I have written a few posts in the past about parsing data from property list files in scripts and Terminal. My usual tool for this is PlistBuddy. However, PlistBuddy’s syntax is… well… eccentric.

Recently, Alexis Bridoux, who is also the main developer on Octory, introduced a command line tool called scout which solves many of the issues I have with PlistBuddy.

For example, you can pipe the output of another command into scout, something you can only convince PlistBuddy to do with some major shell syntax hackery.

So instead of this:

> /usr/libexec/PlistBuddy -c "print :dsAttrTypeStandard\:RealName:0" /dev/stdin <<< $(dscl -plist . read /Users/armin RealName)


With scout I can use this much clearer syntax:

> dscl -plist . read /Users/armin RealName | scout "dsAttrTypeStandard:RealName[0]"
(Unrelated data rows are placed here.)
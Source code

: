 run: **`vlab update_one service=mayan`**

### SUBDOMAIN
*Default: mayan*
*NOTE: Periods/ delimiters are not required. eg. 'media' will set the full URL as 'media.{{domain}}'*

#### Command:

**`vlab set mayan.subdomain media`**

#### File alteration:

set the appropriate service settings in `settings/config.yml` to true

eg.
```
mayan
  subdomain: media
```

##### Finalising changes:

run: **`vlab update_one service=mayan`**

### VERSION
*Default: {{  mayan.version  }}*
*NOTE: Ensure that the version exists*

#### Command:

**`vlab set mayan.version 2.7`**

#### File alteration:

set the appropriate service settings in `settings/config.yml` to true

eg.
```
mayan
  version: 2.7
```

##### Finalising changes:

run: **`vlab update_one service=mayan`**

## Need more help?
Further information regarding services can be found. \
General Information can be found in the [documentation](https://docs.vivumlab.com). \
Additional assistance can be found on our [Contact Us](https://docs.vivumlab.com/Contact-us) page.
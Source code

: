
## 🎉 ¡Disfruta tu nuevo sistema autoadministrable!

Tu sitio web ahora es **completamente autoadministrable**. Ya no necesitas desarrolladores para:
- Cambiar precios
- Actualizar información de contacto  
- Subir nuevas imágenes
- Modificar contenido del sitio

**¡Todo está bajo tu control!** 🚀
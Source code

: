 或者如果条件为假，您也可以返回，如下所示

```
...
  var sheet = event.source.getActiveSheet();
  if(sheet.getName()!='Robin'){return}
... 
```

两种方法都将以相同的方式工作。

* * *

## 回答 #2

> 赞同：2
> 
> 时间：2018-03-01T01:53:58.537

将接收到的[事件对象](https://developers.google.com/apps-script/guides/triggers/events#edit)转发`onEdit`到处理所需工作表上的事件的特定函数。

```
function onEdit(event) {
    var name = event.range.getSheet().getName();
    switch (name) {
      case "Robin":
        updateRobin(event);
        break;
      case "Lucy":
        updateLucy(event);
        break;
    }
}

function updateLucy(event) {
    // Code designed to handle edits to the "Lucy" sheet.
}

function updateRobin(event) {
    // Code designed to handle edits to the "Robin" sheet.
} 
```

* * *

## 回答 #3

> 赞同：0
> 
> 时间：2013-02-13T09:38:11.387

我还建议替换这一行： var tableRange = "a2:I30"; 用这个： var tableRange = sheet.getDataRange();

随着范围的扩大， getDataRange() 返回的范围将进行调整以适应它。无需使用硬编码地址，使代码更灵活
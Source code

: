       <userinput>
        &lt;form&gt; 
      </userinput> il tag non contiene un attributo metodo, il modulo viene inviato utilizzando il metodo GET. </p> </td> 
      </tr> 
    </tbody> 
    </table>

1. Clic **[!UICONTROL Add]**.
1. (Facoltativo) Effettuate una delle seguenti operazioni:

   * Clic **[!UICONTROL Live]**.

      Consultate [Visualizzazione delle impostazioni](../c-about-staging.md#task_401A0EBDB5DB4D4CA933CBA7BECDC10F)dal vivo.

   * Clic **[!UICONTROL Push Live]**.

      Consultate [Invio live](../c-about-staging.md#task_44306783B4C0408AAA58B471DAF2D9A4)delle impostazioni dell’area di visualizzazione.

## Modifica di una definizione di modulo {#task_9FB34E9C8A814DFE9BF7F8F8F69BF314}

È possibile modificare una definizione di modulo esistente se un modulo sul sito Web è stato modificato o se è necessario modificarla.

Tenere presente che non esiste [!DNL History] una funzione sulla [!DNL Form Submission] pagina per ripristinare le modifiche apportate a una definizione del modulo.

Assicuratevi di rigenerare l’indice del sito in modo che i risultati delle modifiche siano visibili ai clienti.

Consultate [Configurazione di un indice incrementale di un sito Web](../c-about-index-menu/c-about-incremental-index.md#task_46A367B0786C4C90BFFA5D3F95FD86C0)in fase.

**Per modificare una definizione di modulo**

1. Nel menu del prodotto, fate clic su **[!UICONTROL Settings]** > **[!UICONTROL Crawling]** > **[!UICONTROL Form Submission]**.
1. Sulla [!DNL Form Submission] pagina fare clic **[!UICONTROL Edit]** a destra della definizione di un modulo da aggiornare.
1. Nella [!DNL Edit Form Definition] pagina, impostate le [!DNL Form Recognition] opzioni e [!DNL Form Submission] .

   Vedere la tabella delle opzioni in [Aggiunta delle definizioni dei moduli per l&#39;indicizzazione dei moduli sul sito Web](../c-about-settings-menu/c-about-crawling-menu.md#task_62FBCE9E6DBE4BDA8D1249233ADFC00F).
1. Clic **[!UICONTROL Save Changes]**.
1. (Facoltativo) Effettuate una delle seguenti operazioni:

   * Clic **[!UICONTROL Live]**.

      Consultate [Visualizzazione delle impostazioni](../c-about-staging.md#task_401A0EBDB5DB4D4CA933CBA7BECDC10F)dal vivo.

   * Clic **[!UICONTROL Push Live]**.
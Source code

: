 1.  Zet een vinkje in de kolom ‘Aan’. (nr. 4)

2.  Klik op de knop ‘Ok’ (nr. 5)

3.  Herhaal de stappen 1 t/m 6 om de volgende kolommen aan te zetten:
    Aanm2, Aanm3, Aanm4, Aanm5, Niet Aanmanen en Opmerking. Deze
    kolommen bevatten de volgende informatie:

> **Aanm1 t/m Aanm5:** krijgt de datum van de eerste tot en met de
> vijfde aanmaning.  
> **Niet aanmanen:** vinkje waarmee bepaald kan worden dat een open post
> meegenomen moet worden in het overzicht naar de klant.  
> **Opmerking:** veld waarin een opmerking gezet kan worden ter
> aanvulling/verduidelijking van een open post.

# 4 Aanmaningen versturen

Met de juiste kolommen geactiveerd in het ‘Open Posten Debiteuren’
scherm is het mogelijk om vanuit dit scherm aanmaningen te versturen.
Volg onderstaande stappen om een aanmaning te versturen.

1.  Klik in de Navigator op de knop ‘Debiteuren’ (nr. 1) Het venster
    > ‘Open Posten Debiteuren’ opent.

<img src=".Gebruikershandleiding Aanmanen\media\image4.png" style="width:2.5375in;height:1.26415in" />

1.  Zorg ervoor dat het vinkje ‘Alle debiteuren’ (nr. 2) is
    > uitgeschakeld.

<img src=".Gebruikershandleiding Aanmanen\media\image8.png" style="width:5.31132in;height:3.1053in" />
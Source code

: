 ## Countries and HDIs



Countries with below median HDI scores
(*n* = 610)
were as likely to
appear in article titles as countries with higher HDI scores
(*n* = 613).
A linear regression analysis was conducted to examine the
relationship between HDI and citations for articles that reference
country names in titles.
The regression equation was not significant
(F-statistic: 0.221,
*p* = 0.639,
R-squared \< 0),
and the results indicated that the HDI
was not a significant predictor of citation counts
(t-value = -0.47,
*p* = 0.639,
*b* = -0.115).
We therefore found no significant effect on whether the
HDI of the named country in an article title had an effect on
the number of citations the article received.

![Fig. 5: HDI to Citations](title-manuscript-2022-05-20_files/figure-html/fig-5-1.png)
The tool can also modify existing files, by changing, adding or deleting keys.

scout can also parse JSON and (non plist) XML files, so it can also stand in as a replacement for jq and xpath. It will also color-code output for property list, XML and JSON files.

I have been using scout interactively in the Terminal for a while now. So far, I have been refraining from using scout in scripts I use for deployment. To use a non-system tool in deployment scripts, you need to ensure the tool is deployed early in the setup process. Then you also have to write your scripts in a way that they will gracefully fail or fallback to PlistBuddy in the edge case where scout is not installed:

scout="/usr/local/bin/scout"
if [ ! -x "$scout"]; then
    echo "could not find scout, exiting..."
    exit 1
fi

realName=$( dscl -plist . read /Users/armin RealName | scout "dsAttrTypeStandard:RealName[0]" )


All of this overhead, adds extra burden to using a tool. The good news is that scout comes as a signed and notarized package installer, which minimizes deployment effort.

I wills be considering scout for future projects. If anyone at Apple is reading this: please hire Alexis and integrate scout or something like it in macOS.